Postal consolidation to begin soon

As part of the cash-strapped agency's nationwide plan to cut costs, the U.S. Postal Service announced last week that it will transfer mail processing from the North McDowell and Southpoint Boulevard sites down to Oakland over a nine-month period beginning now and ending next February.

The Southpoint Boulevard office will close permanently, while the North McDowell site will remain open for retail services.

Because the postal service has a "no lay-off" contract with its employees, Petaluma postal workers could face relocation to the Oakland office or incentives to retire early. Petaluma residents and businesses, meanwhile, could eventually see longer delivery times for their first class mail after the nine-month consolidation is finished.

According to U.S. Postal Service spokesman James Wigdel, moving North Bay mail processing to Oakland in phases will preserve overnight delivery for approximately 80 percent of all first class mail locally, and give the postal service time to relocate its workers and develop proper retirement packages for those employees who are currently eligible.
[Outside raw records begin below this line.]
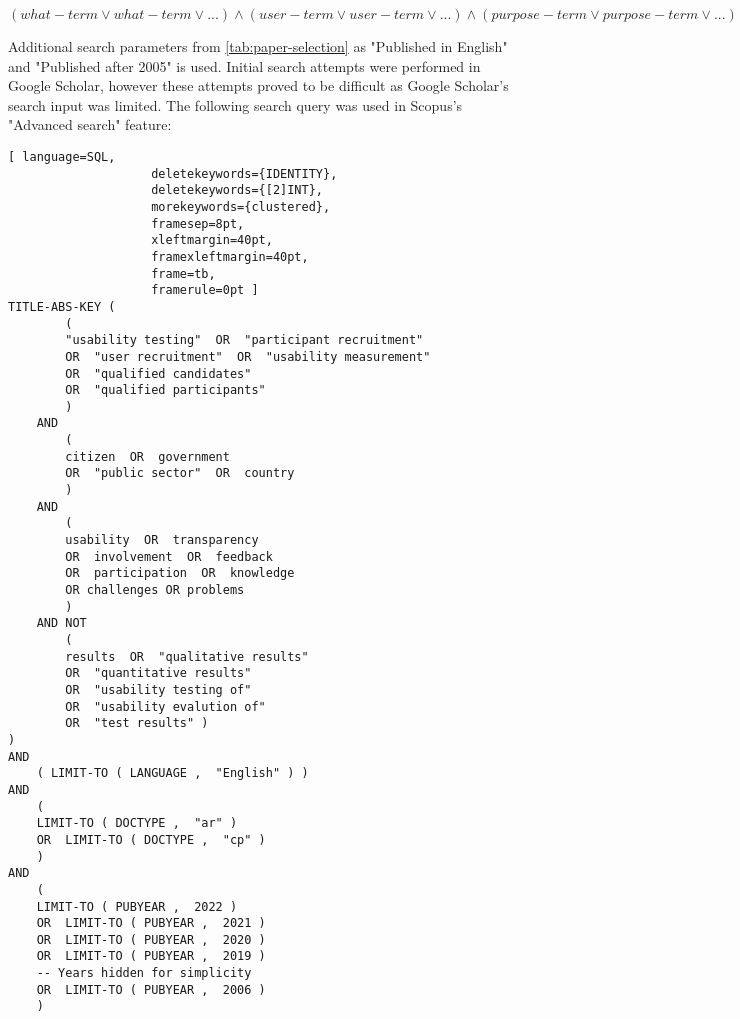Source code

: \begin{center}
$(what-term \lor what-term \lor ...) \land (user-term \lor user-term \lor ...) \land (purpose-term \lor purpose-term \lor ...) \land \neg(exclusion-term \lor exclusion-term \lor ...)$
\end{center}

Additional search parameters from \autoref{tab:paper-selection} as "Published in English" and "Published after 2005" is used. Initial search attempts were performed in Google Scholar, however these attempts proved to be difficult as Google Scholar's search input was limited. The following search query was used in Scopus's "Advanced search" feature:

\begin{lstlisting}[ language=SQL,
                    deletekeywords={IDENTITY},
                    deletekeywords={[2]INT},
                    morekeywords={clustered},
                    framesep=8pt,
                    xleftmargin=40pt,
                    framexleftmargin=40pt,
                    frame=tb,
                    framerule=0pt ]
TITLE-ABS-KEY ( 
        ( 
        "usability testing"  OR  "participant recruitment"  
        OR  "user recruitment"  OR  "usability measurement"  
        OR  "qualified candidates"  
        OR  "qualified participants" 
        )  
    AND  
        ( 
        citizen  OR  government  
        OR  "public sector"  OR  country 
        )  
    AND  
        ( 
        usability  OR  transparency  
        OR  involvement  OR  feedback  
        OR  participation  OR  knowledge
        OR challenges OR problems
        )  
    AND NOT  
        ( 
        results  OR  "qualitative results"  
        OR  "quantitative results"  
        OR  "usability testing of"
        OR  "usability evalution of"
        OR  "test results" ) 
)  
AND 
    ( LIMIT-TO ( LANGUAGE ,  "English" ) ) 
AND  
    ( 
    LIMIT-TO ( DOCTYPE ,  "ar" )  
    OR  LIMIT-TO ( DOCTYPE ,  "cp" ) 
    )  
AND  
    ( 
    LIMIT-TO ( PUBYEAR ,  2022 )  
    OR  LIMIT-TO ( PUBYEAR ,  2021 )  
    OR  LIMIT-TO ( PUBYEAR ,  2020 )  
    OR  LIMIT-TO ( PUBYEAR ,  2019 )
    -- Years hidden for simplicity
    OR  LIMIT-TO ( PUBYEAR ,  2006 ) 
    )
\end{lstlisting}

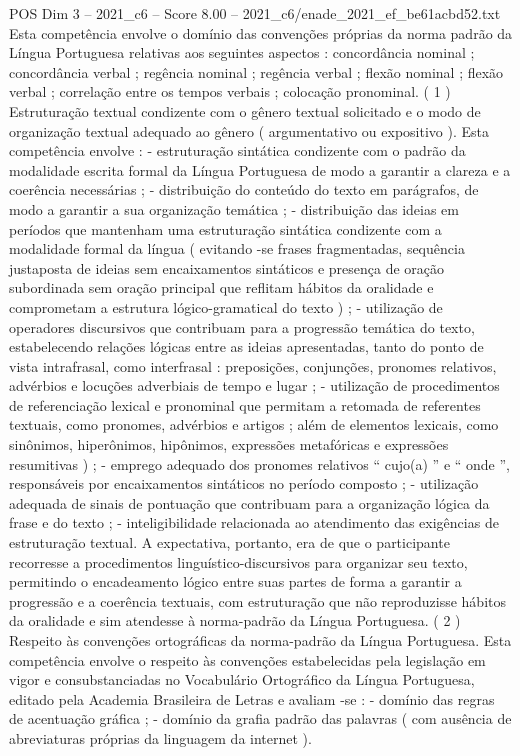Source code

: \begin{textsample}{POS Dim 3 – 2021\_c6 – Score 8.00 – 2021\_c6/enade\_2021\_ef\_be61acbd52.txt}
Esta competência envolve o domínio das convenções próprias da norma padrão da Língua Portuguesa relativas aos seguintes aspectos : concordância nominal ; concordância verbal ; regência nominal ; regência verbal ; flexão nominal ; flexão verbal ; correlação entre os tempos verbais ; colocação pronominal. ( 1 ) Estruturação textual condizente com o gênero textual solicitado e o modo de organização textual adequado ao gênero ( argumentativo ou expositivo ).
Esta competência envolve : - estruturação sintática condizente com o padrão da modalidade escrita formal da Língua Portuguesa de modo a garantir a clareza e a coerência necessárias ; - distribuição do conteúdo do texto em parágrafos, de modo a garantir a sua organização temática ; - distribuição das ideias em períodos que mantenham uma estruturação sintática condizente com a modalidade formal da língua ( evitando -se frases fragmentadas, sequência justaposta de ideias sem encaixamentos sintáticos e presença de oração subordinada sem oração principal que reflitam hábitos da oralidade e comprometam a estrutura lógico-gramatical do texto ) ; - utilização de operadores discursivos que contribuam para a progressão temática do texto, estabelecendo relações lógicas entre as ideias apresentadas, tanto do ponto de vista intrafrasal, como interfrasal : preposições, conjunções, pronomes relativos, advérbios e locuções adverbiais de tempo e lugar ; - utilização de procedimentos de referenciação lexical e pronominal que permitam a retomada de referentes textuais, como pronomes, advérbios e artigos ; além de elementos lexicais, como sinônimos, hiperônimos, hipônimos, expressões metafóricas e expressões resumitivas ) ; - emprego adequado dos pronomes relativos “ cujo(a) ” e “ onde ”, responsáveis por encaixamentos sintáticos no período composto ; - utilização adequada de sinais de pontuação que contribuam para a organização lógica da frase e do texto ; - inteligibilidade relacionada ao atendimento das exigências de estruturação textual.
A expectativa, portanto, era de que o participante recorresse a procedimentos linguístico-discursivos para organizar seu texto, permitindo o encadeamento lógico entre suas partes de forma a garantir a progressão e a coerência textuais, com estruturação que não reproduzisse hábitos da oralidade e sim atendesse à norma-padrão da Língua Portuguesa. ( 2 ) Respeito às convenções ortográficas da norma-padrão da Língua Portuguesa.
Esta competência envolve o respeito às convenções estabelecidas pela legislação em vigor e consubstanciadas no Vocabulário Ortográfico da Língua Portuguesa, editado pela Academia Brasileira de Letras e avaliam -se : - domínio das regras de acentuação gráfica ; - domínio da grafia padrão das palavras ( com ausência de abreviaturas próprias da linguagem da internet ).

\end{textsample}
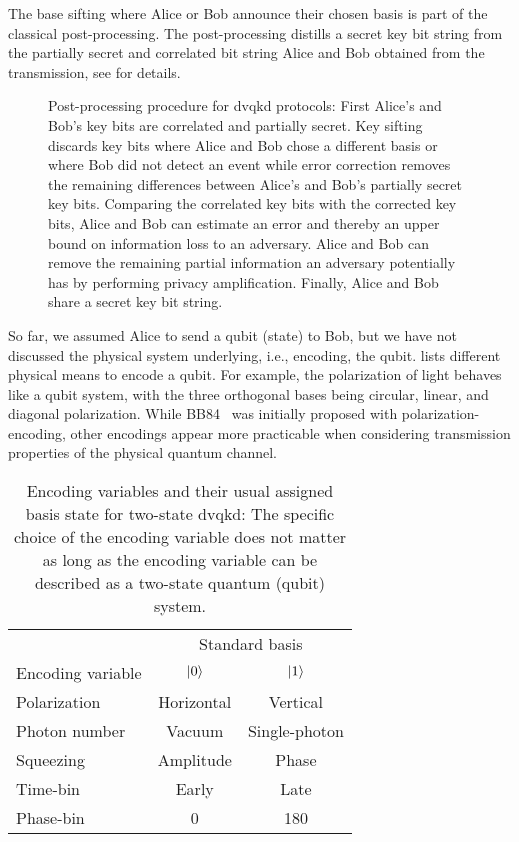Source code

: The base sifting where Alice or Bob announce their chosen basis is part of the classical post-processing.
The post-processing distills a secret key bit string from the partially secret and correlated bit string Alice and Bob obtained from the transmission, see  for details.
\begin{figure}[htb]
	\centering
	
	\caption{Post-processing procedure for \gls{dvqkd} protocols: First Alice's and Bob's key bits are correlated and partially secret. Key sifting discards key bits where Alice and Bob chose a different basis or where Bob did not detect an event while error correction removes the remaining differences between Alice's and Bob's partially secret key bits. Comparing the correlated key bits with the corrected key bits, Alice and Bob can estimate an error and thereby an upper bound on information loss to an adversary. Alice and Bob can remove the remaining partial information an adversary potentially has by performing privacy amplification. Finally, Alice and Bob share a secret key bit string.}\label{fig:dvqkd_post_processing}
\end{figure}

So far, we assumed Alice to send a qubit (state) to Bob, but we have not discussed the physical system underlying, i.e., encoding, the qubit.
 lists different physical means to encode a qubit.
For example, the polarization of light behaves like a qubit system, with the three orthogonal bases being circular, linear, and diagonal polarization.
While BB84~\cite{Bennett1984} was initially proposed with polarization-encoding, other encodings appear more practicable when considering transmission properties of the physical quantum channel.
\begin{table}[htb]
	\centering	
	\begin{tabular}{lcc}
		\toprule
		& \multicolumn{2}{c}{Standard basis} \\
		\cmidrule{2-3}
		Encoding variable & $\ket{0}$ & $\ket{1}$ \\
		\midrule
		Polarization & Horizontal & Vertical \\
		Photon number & Vacuum & Single-photon \\
		Squeezing & Amplitude & Phase \\
		Time-bin & Early & Late \\
		Phase-bin & \SI{0}{\deg} & \SI{180}{\deg} \\
		\bottomrule
	\end{tabular}
	\caption{Encoding variables and their usual assigned basis state for two-state \gls{dvqkd}: The specific choice of the encoding variable does not matter as long as the encoding variable can be described as a two-state quantum (qubit) system.}\label{tab:dvqkd_encodings}
\end{table}

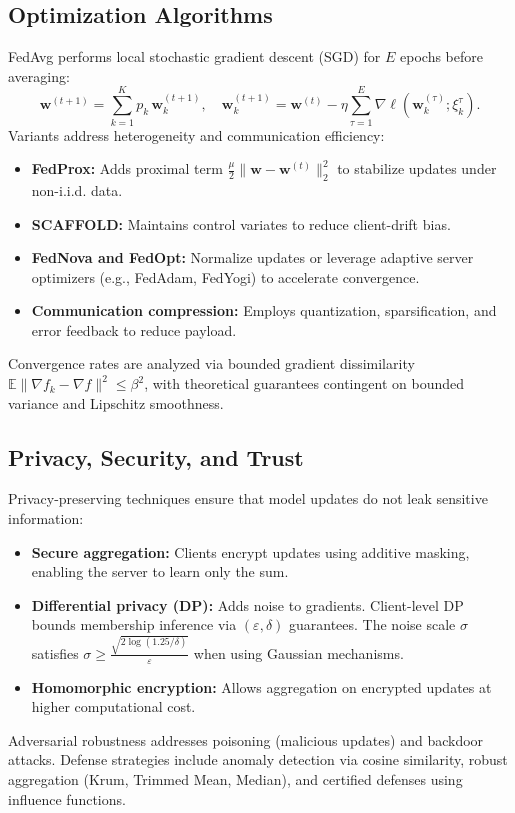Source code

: \documentclass{article}
\begin{document}
\subsection{Optimization Algorithms}
FedAvg performs local stochastic gradient descent (SGD) for $E$ epochs before averaging:
\begin{equation}
  \mathbf{w}^{(t+1)} = \sum_{k=1}^{K} p_k \, \mathbf{w}_k^{(t+1)}, \quad \mathbf{w}_k^{(t+1)} = \mathbf{w}^{(t)} - \eta \sum_{\tau=1}^{E} \nabla \ell(\mathbf{w}_k^{(\tau)}; \xi_k^\tau).
\end{equation}
Variants address heterogeneity and communication efficiency:
\begin{itemize}
  \item \textbf{FedProx:} Adds proximal term $\frac{\mu}{2}\|\mathbf{w} - \mathbf{w}^{(t)}\|_2^2$ to stabilize updates under non-i.i.d. data.
  \item \textbf{SCAFFOLD:} Maintains control variates to reduce client-drift bias.
  \item \textbf{FedNova and FedOpt:} Normalize updates or leverage adaptive server optimizers (e.g., FedAdam, FedYogi) to accelerate convergence.
  \item \textbf{Communication compression:} Employs quantization, sparsification, and error feedback to reduce payload.
\end{itemize}
Convergence rates are analyzed via bounded gradient dissimilarity $\mathbb{E}\|\nabla f_k - \nabla f\|^2 \le \beta^2$, with theoretical guarantees contingent on bounded variance and Lipschitz smoothness.

\subsection{Privacy, Security, and Trust}
Privacy-preserving techniques ensure that model updates do not leak sensitive information:
\begin{itemize}
  \item \textbf{Secure aggregation:} Clients encrypt updates using additive masking, enabling the server to learn only the sum.
  \item \textbf{Differential privacy (DP):} Adds noise to gradients. Client-level DP bounds membership inference via $(\varepsilon, \delta)$ guarantees. The noise scale $\sigma$ satisfies $\sigma \ge \frac{\sqrt{2 \log(1.25/\delta)}}{\varepsilon}$ when using Gaussian mechanisms.
  \item \textbf{Homomorphic encryption:} Allows aggregation on encrypted updates at higher computational cost.
\end{itemize}
Adversarial robustness addresses poisoning (malicious updates) and backdoor attacks. Defense strategies include anomaly detection via cosine similarity, robust aggregation (Krum, Trimmed Mean, Median), and certified defenses using influence functions.
\end{document}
When the post office initially decided to move all North Bay processing to Oakland, it estimated an additional day or two being added to first-class mail delivery. Wigdel said that moving mail processing slowly will delay the longer delivery times for the next nine months, but didn't know what would happen once the relocation is complete.

But Petaluma postal worker Clay Cook says that while he is hopeful that service will not be affected and jobs will not be cut, he isn't convinced.

"Ultimately, it will undermine our ability to turn local mail around as quickly as we should," he said. "Anytime you reduce service you reduce the reliability of the company and when the postal service is struggling, that just isn't the way to go."

The North McDowell and Southpoint Boulevard sites employ almost 400 workers - mostly mail processors - who will be forced to relocate or take retirement incentives after processing stops in Petaluma.

David Ospital, president of the American Postal Workers Union in Petaluma, said that while there are a lot of employees who are eligible to retire across the country, most of them cannot afford to do so at this time. "A lot of people are caught between a rock and a hard place when it comes to early retirement. We'll just have to wait and see what kind of incentives are offered."

When the post office sought to shrink its workforce in the past, it offered early retirement incentives. Ospital said he hopes that this work force reduction will be similar, but said that he hasn't heard anything yet to confirm that.

Ospital added that while relocation is presented as an option, the Oakland facility does not need more staff. He worries that Petaluma workers could be relocated farther away then Oakland or be forced to take lesser-paid positions.

"They don't need our people down there," he said. "They just need the mail."

The North Bay consolidation is part of a nationwide postal service effort to cut $1.2 billion in spending through consolidating operations and reducing staff. Wigdel said that currently there are 461 mail processing centers nationwide, but that they plan to reduce that down to about 230 over the next two years.